Nuthetes was originally classified by Owen as a lizard and a varanid; later he changed his mind concluding it was a crocodilian. Only in 1888 Richard Lydekker did understand it was a dinosaur. In 1934 William Elgin Swinton thought it was a juvenile member of the Megalosauridae. In 1970 Rodney Steel even renamed the species Megalosaurus destructor. In 2002 however, a re-examination of the fossils by paleontologist Angela Milner showed that they most likely belonged to a subadult dromaeosaurid. Steve Sweetman examined five good specimens of fossil teeth and confirmed that they belong to Nuthetes destructor, and concluded that this species is a velociraptorine dromaeosaurid. If this placement is correct, it would have been one of the oldest dromaeosaurids known, the first to be described, and the first known from Britain.

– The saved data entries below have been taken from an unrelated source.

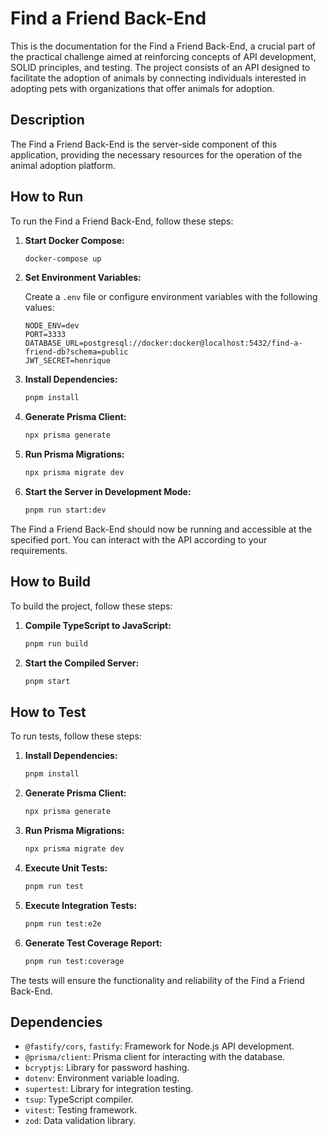
# Find a Friend Back-End

This is the documentation for the Find a Friend Back-End, a crucial part of the practical challenge aimed at reinforcing concepts of API development, SOLID principles, and testing. The project consists of an API designed to facilitate the adoption of animals by connecting individuals interested in adopting pets with organizations that offer animals for adoption.

## Description

The Find a Friend Back-End is the server-side component of this application, providing the necessary resources for the operation of the animal adoption platform.

## How to Run

To run the Find a Friend Back-End, follow these steps:

1. **Start Docker Compose:**

   ```bash
   docker-compose up
   ```

2. **Set Environment Variables:**

   Create a `.env` file or configure environment variables with the following values:

   ```
   NODE_ENV=dev
   PORT=3333
   DATABASE_URL=postgresql://docker:docker@localhost:5432/find-a-friend-db?schema=public
   JWT_SECRET=henrique
   ```

3. **Install Dependencies:**

   ```bash
   pnpm install
   ```

4. **Generate Prisma Client:**

   ```bash
   npx prisma generate
   ```

5. **Run Prisma Migrations:**

   ```bash
   npx prisma migrate dev
   ```

6. **Start the Server in Development Mode:**

   ```bash
   pnpm run start:dev
   ```

The Find a Friend Back-End should now be running and accessible at the specified port. You can interact with the API according to your requirements.

## How to Build

To build the project, follow these steps:

1. **Compile TypeScript to JavaScript:**

   ```bash
   pnpm run build
   ```

2. **Start the Compiled Server:**

   ```bash
   pnpm start
   ```

## How to Test

To run tests, follow these steps:

1. **Install Dependencies:**

   ```bash
   pnpm install
   ```

2. **Generate Prisma Client:**

   ```bash
   npx prisma generate
   ```

3. **Run Prisma Migrations:**

   ```bash
   npx prisma migrate dev
   ```

4. **Execute Unit Tests:**

   ```bash
   pnpm run test
   ```

5. **Execute Integration Tests:**

   ```bash
   pnpm run test:e2e
   ```

6. **Generate Test Coverage Report:**

   ```bash
   pnpm run test:coverage
   ```

The tests will ensure the functionality and reliability of the Find a Friend Back-End.

## Dependencies

- `@fastify/cors`, `fastify`: Framework for Node.js API development.
- `@prisma/client`: Prisma client for interacting with the database.
- `bcryptjs`: Library for password hashing.
- `dotenv`: Environment variable loading.
- `supertest`: Library for integration testing.
- `tsup`: TypeScript compiler.
- `vitest`: Testing framework.
- `zod`: Data validation library.

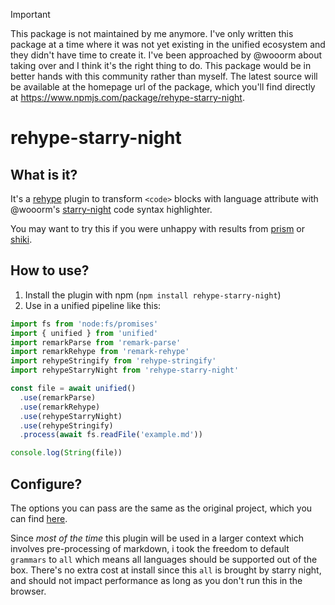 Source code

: > [!IMPORTANT]
> This package is not maintained by me anymore. I've only written this package at a time where it was not yet existing in the unified ecosystem and they didn't have time to create it. I've been approached by @wooorm about taking over and I think it's the right thing to do. This package would be in better hands with this community rather than myself. The latest source will be available at the homepage url of the package, which you'll find directly at https://www.npmjs.com/package/rehype-starry-night.

# rehype-starry-night

## What is it?

It's a [rehype](https://github.com/rehypejs/rehype) plugin to transform `<code>` blocks with language attribute with @wooorm's [starry-night](https://github.com/wooorm/starry-night) code syntax highlighter.

You may want to try this if you were unhappy with results from [prism](https://github.com/PrismJS/prism/) or [shiki](https://github.com/shikijs/shiki).

## How to use?

1. Install the plugin with npm (`npm install rehype-starry-night`)
2. Use in a unified pipeline like this:

```js
import fs from 'node:fs/promises'
import { unified } from 'unified'
import remarkParse from 'remark-parse'
import remarkRehype from 'remark-rehype'
import rehypeStringify from 'rehype-stringify'
import rehypeStarryNight from 'rehype-starry-night'

const file = await unified()
  .use(remarkParse)
  .use(remarkRehype)
  .use(rehypeStarryNight)
  .use(rehypeStringify)
  .process(await fs.readFile('example.md'))

console.log(String(file))
```

## Configure?

The options you can pass are the same as the original project, which you can find [here](https://github.com/wooorm/starry-night#createstarrynightgrammars-options).

Since _most of the time_ this plugin will be used in a larger context which involves pre-processing of markdown, i took the freedom to default `grammars` to `all` which means all languages should be supported out of the box. There's no extra cost at install since this `all` is brought by starry night, and should not impact performance as long as you don't run this in the browser.
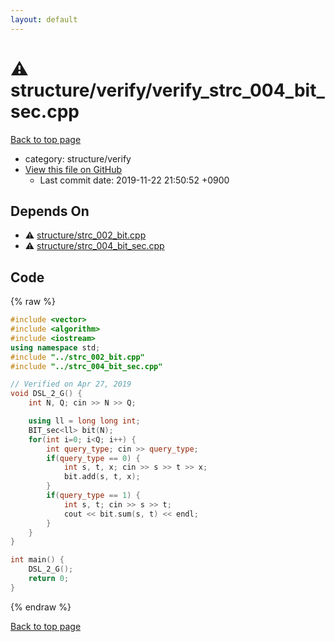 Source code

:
```yaml
---
layout: default
---
```


<!-- mathjax config similar to math.stackexchange -->
<script type="text/javascript" async
  src="https://cdnjs.cloudflare.com/ajax/libs/mathjax/2.7.5/MathJax.js?config=TeX-MML-AM_CHTML">
</script>
<script type="text/x-mathjax-config">
  MathJax.Hub.Config({
    TeX: { equationNumbers: { autoNumber: "AMS" }},
    tex2jax: {
      inlineMath: [ ['$','$'] ],
      processEscapes: true
    },
    "HTML-CSS": { matchFontHeight: false },
    displayAlign: "left",
    displayIndent: "2em"
  });
</script>

<script type="text/javascript" src="https://cdnjs.cloudflare.com/ajax/libs/jquery/3.4.1/jquery.min.js"></script>
<script src="https://cdn.jsdelivr.net/npm/jquery-balloon-js@1.1.2/jquery.balloon.min.js" integrity="sha256-ZEYs9VrgAeNuPvs15E39OsyOJaIkXEEt10fzxJ20+2I=" crossorigin="anonymous"></script>
<script type="text/javascript" src="../../../assets/js/copy-button.js"></script>
<link rel="stylesheet" href="../../../assets/css/copy-button.css" />


# :warning: structure/verify/verify_strc_004_bit_sec.cpp
<a href="../../../index.html">Back to top page</a>

* category: structure/verify
* <a href="{{ site.github.repository_url }}/blob/master/structure/verify/verify_strc_004_bit_sec.cpp">View this file on GitHub</a>
    - Last commit date: 2019-11-22 21:50:52 +0900




## Depends On
* :warning: <a href="../strc_002_bit.cpp.html">structure/strc_002_bit.cpp</a>
* :warning: <a href="../strc_004_bit_sec.cpp.html">structure/strc_004_bit_sec.cpp</a>


## Code
{% raw %}
```cpp
#include <vector>
#include <algorithm>
#include <iostream>
using namespace std;
#include "../strc_002_bit.cpp"
#include "../strc_004_bit_sec.cpp"

// Verified on Apr 27, 2019
void DSL_2_G() {
    int N, Q; cin >> N >> Q;

    using ll = long long int;
    BIT_sec<ll> bit(N);
    for(int i=0; i<Q; i++) {
        int query_type; cin >> query_type;
        if(query_type == 0) {
            int s, t, x; cin >> s >> t >> x;
            bit.add(s, t, x);
        }
        if(query_type == 1) {
            int s, t; cin >> s >> t;
            cout << bit.sum(s, t) << endl;
        }
    }
}

int main() {
    DSL_2_G();
    return 0;
}

```
{% endraw %}

<a href="../../../index.html">Back to top page</a>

However, Rauhut, Milner and Moore-Fay (2010) pointed out the great similarity of the teeth of basal tyrannosauroid Proceratosaurus to the teeth of velociraptorine dromaeosaurids. The authors recommended caution when referring to isolated teeth from the Late Jurassic or Early Cretaceous to the Dromaeosauridae (explicitly citing Milner's 2002 study and Sweetman's 2004 study as examples of studies that identified isolated theropod teeth as belonging to dromaeosaurids), as these teeth might belong to proceratosaurid tyrannosauroids instead.

According to Milner, Nuthetes can be diagnosed for having a tooth denticle size difference index ranging from 1-14 to 1-55.